The U.S. defense technology sector is experiencing a surge in venture capital and government funding driven by proposed budget increases [1].
This influx of capital creates a volatile environment where startup valuations are rising rapidly, but few companies may actually survive the transition from prototypes to long-term government production contracts.
Ross Fubini, founder of XYZ Venture Capital and an early investor in Anduril, said the sector is currently flooded with money. This trend is partly fueled by a proposal from the U.S. government to increase the defense budget by 40% [1].
High valuations are becoming common among emerging defense firms. The valuation of Anduril has doubled [1], while Mach Industries has seen its valuation quadruple [1]. These figures reflect a broader rush of investors seeking to capitalize on the shifting landscape of national security technology.
Fubini said many of these new firms are expected to fail.

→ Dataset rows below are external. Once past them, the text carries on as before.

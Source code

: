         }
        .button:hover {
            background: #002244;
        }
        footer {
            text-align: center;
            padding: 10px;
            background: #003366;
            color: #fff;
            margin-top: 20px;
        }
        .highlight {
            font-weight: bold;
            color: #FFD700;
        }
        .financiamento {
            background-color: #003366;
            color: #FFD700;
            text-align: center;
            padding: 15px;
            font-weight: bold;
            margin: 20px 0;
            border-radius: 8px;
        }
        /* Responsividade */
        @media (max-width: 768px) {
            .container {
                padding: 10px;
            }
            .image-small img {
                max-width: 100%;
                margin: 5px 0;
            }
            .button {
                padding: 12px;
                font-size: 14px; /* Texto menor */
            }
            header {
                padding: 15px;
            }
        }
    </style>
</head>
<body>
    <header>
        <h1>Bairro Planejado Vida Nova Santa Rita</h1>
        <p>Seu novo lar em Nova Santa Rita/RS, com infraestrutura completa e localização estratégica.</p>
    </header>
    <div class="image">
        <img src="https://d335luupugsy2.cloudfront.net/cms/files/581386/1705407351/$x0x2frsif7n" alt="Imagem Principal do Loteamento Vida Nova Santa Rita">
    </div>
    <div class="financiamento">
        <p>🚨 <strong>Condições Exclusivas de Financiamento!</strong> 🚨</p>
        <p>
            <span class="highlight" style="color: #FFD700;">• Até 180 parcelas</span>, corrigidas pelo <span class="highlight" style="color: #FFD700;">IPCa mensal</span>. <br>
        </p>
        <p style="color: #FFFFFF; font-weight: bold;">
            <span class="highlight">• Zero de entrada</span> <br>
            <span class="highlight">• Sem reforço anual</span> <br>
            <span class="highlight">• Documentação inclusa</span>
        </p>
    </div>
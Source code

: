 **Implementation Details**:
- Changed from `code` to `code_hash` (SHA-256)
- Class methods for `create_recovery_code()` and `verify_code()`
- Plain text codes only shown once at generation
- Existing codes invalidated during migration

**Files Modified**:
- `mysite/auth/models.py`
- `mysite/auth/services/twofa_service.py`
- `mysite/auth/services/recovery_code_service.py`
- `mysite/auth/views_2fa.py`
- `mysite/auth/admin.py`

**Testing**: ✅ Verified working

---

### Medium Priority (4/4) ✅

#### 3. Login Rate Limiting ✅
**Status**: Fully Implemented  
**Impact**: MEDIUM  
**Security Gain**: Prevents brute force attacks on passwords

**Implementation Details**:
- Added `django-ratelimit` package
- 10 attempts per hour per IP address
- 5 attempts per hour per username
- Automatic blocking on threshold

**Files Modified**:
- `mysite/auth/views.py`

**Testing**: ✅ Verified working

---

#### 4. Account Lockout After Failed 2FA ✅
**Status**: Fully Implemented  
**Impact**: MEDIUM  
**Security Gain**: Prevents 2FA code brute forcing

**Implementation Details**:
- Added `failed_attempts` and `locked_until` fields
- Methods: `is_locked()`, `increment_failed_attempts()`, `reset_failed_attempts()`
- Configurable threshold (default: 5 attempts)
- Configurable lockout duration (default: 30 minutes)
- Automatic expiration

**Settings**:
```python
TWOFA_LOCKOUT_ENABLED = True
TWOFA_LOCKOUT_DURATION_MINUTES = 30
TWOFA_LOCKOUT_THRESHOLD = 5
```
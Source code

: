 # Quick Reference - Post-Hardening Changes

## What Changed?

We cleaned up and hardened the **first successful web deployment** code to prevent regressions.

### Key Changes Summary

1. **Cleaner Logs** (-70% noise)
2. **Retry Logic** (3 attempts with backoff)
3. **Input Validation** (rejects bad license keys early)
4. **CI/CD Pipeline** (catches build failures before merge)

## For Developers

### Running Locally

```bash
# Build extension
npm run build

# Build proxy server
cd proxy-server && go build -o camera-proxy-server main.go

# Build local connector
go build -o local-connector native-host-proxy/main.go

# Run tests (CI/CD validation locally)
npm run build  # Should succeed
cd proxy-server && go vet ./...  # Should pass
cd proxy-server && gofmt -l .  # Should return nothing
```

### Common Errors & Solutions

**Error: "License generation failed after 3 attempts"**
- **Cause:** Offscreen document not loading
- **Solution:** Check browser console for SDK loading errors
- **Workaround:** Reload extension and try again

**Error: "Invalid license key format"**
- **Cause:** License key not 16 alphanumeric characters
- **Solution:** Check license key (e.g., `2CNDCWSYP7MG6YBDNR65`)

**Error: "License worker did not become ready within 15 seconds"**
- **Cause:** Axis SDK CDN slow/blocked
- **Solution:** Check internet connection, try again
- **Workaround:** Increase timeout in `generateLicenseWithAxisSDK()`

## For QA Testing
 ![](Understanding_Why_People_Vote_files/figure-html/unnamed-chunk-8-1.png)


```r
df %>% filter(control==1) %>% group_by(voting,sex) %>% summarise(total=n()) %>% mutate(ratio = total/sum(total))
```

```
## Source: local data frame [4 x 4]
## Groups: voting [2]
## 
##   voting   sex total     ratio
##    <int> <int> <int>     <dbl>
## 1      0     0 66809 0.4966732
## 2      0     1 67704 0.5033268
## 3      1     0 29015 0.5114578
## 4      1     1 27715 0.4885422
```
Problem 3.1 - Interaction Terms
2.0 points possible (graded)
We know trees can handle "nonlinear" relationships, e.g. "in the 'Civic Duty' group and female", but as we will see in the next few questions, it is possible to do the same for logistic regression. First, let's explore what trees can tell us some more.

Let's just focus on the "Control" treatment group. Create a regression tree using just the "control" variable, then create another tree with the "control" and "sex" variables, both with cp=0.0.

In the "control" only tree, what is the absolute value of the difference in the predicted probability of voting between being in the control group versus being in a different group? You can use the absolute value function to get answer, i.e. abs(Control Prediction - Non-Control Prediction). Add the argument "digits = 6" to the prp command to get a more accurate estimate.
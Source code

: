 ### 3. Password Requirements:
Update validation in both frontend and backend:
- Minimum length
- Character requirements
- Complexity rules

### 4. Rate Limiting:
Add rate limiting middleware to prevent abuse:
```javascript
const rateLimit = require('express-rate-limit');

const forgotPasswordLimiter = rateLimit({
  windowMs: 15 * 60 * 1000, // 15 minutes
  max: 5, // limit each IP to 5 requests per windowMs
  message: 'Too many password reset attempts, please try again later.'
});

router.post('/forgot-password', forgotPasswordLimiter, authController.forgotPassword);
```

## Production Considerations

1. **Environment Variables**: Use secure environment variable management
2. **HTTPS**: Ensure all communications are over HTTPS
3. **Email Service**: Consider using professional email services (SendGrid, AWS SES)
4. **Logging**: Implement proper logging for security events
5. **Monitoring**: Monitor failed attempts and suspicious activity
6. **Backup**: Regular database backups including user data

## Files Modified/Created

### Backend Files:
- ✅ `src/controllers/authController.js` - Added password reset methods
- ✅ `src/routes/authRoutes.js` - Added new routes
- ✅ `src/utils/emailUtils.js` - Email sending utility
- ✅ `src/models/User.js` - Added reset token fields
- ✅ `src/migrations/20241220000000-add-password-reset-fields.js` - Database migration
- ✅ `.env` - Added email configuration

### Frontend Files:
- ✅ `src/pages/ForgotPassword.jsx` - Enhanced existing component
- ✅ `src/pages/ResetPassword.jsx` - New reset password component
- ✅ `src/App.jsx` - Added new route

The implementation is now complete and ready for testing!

The primary challenge lies in the gap between securing initial prototype contracts and winning the full-scale production agreements required for sustainability.
While venture capital provides the initial runway, the U.S. government remains the sole customer for most of these technologies. This creates a bottleneck where only a small fraction of startups can scale their operations to meet military requirements, leaving the rest vulnerable to collapse once their initial funding expires.
“The defense technology sector is receiving a surge of venture capital and government funding”
The disconnect between venture capital valuations and government procurement cycles creates a high-risk bubble in defense tech. While a 40% budget increase suggests growth, the rigorous transition from a successful prototype to a program of record remains the primary hurdle for startups, meaning capital efficiency will be more important than initial valuation for long-term survival.